Architecture isn’t the villain of "high-rise"—we are
In High-Rise, the titular luxury residential tower is crowned by an elaborate roof garden, complete with a thatch-roofed cottage / © Studio Canal

In Ben Wheatley’s High-Rise, the first film adaptation of J.G. Ballard’s novel, you get the entire litany of architecture-run-amok as it appears in virtually any cultural product. There’s the architect as mad visionary, capable of bringing astounding visions of the future into the present but unable to dictate their evolution once human imperfection intervenes. There’s the mania of stacking too many people too high into the sky. And there’s the reckless and ignorant call to knock it all down and build again, tabula rasa, when it all falls apart.

All this is packaged in a set of aesthetics typical of architectural dystopias: Pure ’70s heroic Brutalism, a vision of alienation that’s undergoing something of a revival.

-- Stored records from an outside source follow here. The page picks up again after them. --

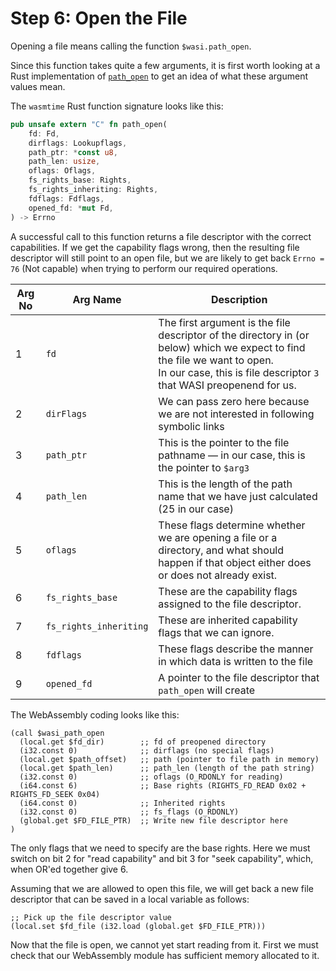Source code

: # Step 6: Open the File

Opening a file means calling the function `$wasi.path_open`.

Since this function takes quite a few arguments, it is first worth looking at a Rust implementation of [`path_open`](https://github.com/bytecodealliance/wasmtime/blob/06377eb08a649619cc8ac9a934cb3f119017f3ef/crates/wasi-preview1-component-adapter/src/lib.rs#L1819) to get an idea of what these argument values mean.

The `wasmtime` Rust function signature looks like this:

```rust
pub unsafe extern "C" fn path_open(
    fd: Fd,
    dirflags: Lookupflags,
    path_ptr: *const u8,
    path_len: usize,
    oflags: Oflags,
    fs_rights_base: Rights,
    fs_rights_inheriting: Rights,
    fdflags: Fdflags,
    opened_fd: *mut Fd,
) -> Errno
```

A successful call to this function returns a file descriptor with the correct capabilities.
If we get the capability flags wrong, then the resulting file descriptor will still point to an open file, but we are likely to get back `Errno = 76` (Not capable) when trying to perform our required operations.

| Arg No | Arg Name | Description
|---|---|---
| 1 | `fd` | The first argument is the file descriptor of the directory in (or below) which we expect to find the file we want to open.<br>In our case, this is file descriptor `3` that WASI preopenend for us.
| 2 | `dirFlags` | We can pass zero here because we are not interested in following symbolic links
| 3 | `path_ptr` | This is the pointer to the file pathname &mdash; in our case, this is the pointer to `$arg3`
| 4 | `path_len` | This is the length of the path name that we have just calculated (25 in our case)
| 5 | `oflags` | These flags determine whether we are opening a file or a directory, and what should happen if that object either does or does not already exist.
| 6 | `fs_rights_base` | These are the capability flags assigned to the file descriptor.
| 7 | `fs_rights_inheriting` | These are inherited capability flags that we can ignore.
| 8 | `fdflags` | These flags describe the manner in which data is written to the file
| 9 | `opened_fd` | A pointer to the file descriptor that `path_open` will create

The WebAssembly coding looks like this:

```wat
(call $wasi_path_open
  (local.get $fd_dir)        ;; fd of preopened directory
  (i32.const 0)              ;; dirflags (no special flags)
  (local.get $path_offset)   ;; path (pointer to file path in memory)
  (local.get $path_len)      ;; path_len (length of the path string)
  (i32.const 0)              ;; oflags (O_RDONLY for reading)
  (i64.const 6)              ;; Base rights (RIGHTS_FD_READ 0x02 + RIGHTS_FD_SEEK 0x04)
  (i64.const 0)              ;; Inherited rights
  (i32.const 0)              ;; fs_flags (O_RDONLY)
  (global.get $FD_FILE_PTR)  ;; Write new file descriptor here
)
```

The only flags that we need to specify are the base rights.
Here we must switch on bit 2 for "read capability" and bit 3 for "seek capability", which, when OR'ed together give 6.

Assuming that we are allowed to open this file, we will get back a new file descriptor that can be saved in a local variable as follows:

```wat
;; Pick up the file descriptor value
(local.set $fd_file (i32.load (global.get $FD_FILE_PTR)))
```

Now that the file is open, we cannot yet start reading from it.
First we must check that our WebAssembly module has sufficient memory allocated to it.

The world of High-Rise is rife with shag carpet, V-columns thick as engine blocks, corduroy-textured concrete, and looming cantilevers. Part of a complex on London’s outskirts, the 40-story apartment tower is firmly attached to the fondue-party, pre-Thatcher era, but its dystopian leanings seem to place it in the future as well—as if its residents were “living in a future that has already taken place,” narrates our protagonist Robert Laing, played by Tom Hiddleston.

But while Wheatley’s film views this type of an environment as an ideal perch from which to watch the world end, it’s not because (in yet another well-worn architectural trope) Brutalism inherently breeds brutality in a “defensible space” sort of way. Instead, the tower complex designed by Anthony Royal (Jeremy Irons) set its little society toward ruin because it’s a machine for generating stage sets where residents can act out their disturbed fantasies. […]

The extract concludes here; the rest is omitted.